*Listed records*.
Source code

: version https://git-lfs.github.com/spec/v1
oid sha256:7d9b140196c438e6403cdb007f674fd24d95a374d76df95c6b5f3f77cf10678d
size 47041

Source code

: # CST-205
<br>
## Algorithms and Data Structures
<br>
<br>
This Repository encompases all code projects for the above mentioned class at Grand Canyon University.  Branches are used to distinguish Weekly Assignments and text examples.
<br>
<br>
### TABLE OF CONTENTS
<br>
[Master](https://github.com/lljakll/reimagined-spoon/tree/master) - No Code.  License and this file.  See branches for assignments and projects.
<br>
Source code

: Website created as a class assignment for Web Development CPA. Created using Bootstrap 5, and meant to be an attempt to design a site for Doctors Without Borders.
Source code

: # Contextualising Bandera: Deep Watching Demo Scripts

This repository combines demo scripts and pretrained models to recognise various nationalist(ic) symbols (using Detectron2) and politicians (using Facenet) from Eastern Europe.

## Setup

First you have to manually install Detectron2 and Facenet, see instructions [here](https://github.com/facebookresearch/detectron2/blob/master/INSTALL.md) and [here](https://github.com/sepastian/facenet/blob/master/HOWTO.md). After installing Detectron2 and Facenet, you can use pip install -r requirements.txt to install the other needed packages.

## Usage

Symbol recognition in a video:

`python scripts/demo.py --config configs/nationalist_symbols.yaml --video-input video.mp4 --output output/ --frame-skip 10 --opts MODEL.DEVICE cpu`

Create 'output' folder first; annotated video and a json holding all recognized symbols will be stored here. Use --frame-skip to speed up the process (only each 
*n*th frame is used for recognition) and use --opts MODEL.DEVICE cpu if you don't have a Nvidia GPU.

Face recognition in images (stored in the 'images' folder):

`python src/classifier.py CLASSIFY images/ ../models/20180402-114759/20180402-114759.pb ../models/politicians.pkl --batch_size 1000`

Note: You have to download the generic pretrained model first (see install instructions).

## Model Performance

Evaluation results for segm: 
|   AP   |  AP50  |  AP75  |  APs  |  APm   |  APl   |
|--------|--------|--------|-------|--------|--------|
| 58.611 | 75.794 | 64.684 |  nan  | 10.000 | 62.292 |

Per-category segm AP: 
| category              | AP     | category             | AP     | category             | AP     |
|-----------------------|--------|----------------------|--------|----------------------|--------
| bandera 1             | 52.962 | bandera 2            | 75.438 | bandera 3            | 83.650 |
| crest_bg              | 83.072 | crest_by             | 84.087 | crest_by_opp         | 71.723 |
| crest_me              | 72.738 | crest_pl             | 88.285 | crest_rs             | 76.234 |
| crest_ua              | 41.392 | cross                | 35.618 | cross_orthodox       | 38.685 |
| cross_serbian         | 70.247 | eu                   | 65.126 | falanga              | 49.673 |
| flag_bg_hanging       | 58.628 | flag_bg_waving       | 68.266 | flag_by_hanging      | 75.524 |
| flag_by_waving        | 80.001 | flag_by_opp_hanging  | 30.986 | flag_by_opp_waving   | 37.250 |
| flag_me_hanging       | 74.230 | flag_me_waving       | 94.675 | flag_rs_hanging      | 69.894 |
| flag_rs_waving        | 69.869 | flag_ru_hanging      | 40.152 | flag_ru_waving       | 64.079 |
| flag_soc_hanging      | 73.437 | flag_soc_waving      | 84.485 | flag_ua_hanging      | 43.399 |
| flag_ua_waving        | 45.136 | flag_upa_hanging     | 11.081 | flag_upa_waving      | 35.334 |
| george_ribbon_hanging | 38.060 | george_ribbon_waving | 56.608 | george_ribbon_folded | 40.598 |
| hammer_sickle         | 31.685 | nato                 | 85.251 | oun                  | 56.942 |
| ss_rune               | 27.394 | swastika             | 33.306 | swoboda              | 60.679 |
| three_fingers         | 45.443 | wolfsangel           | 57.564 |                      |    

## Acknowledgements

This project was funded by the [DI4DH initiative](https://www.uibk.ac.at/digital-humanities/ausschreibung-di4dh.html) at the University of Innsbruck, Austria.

*Task to carry out*.
Return only the stretch of the material above from the line holding "Symbol recognition in" through the line holding "58.628 | flag_bg_waving", copied exactly.

*Exercise answer*.
Symbol recognition in a video:

`python scripts/demo.py --config configs/nationalist_symbols.yaml --video-input video.mp4 --output output/ --frame-skip 10 --opts MODEL.DEVICE cpu`

Create 'output' folder first; annotated video and a json holding all recognized symbols will be stored here. Use --frame-skip to speed up the process (only each 
*n*th frame is used for recognition) and use --opts MODEL.DEVICE cpu if you don't have a Nvidia GPU.

Face recognition in images (stored in the 'images' folder):

`python src/classifier.py CLASSIFY images/ ../models/20180402-114759/20180402-114759.pb ../models/politicians.pkl --batch_size 1000`

Note: You have to download the generic pretrained model first (see install instructions).

## Model Performance

Evaluation results for segm: 
|   AP   |  AP50  |  AP75  |  APs  |  APm   |  APl   |
|--------|--------|--------|-------|--------|--------|
| 58.611 | 75.794 | 64.684 |  nan  | 10.000 | 62.292 |

Per-category segm AP: 
| category              | AP     | category             | AP     | category             | AP     |
|-----------------------|--------|----------------------|--------|----------------------|--------
| bandera 1             | 52.962 | bandera 2            | 75.438 | bandera 3            | 83.650 |
| crest_bg              | 83.072 | crest_by             | 84.087 | crest_by_opp         | 71.723 |
| crest_me              | 72.738 | crest_pl             | 88.285 | crest_rs             | 76.234 |
| crest_ua              | 41.392 | cross                | 35.618 | cross_orthodox       | 38.685 |
| cross_serbian         | 70.247 | eu                   | 65.126 | falanga              | 49.673 |
| flag_bg_hanging       | 58.628 | flag_bg_waving       | 68.266 | flag_by_hanging      | 75.524 |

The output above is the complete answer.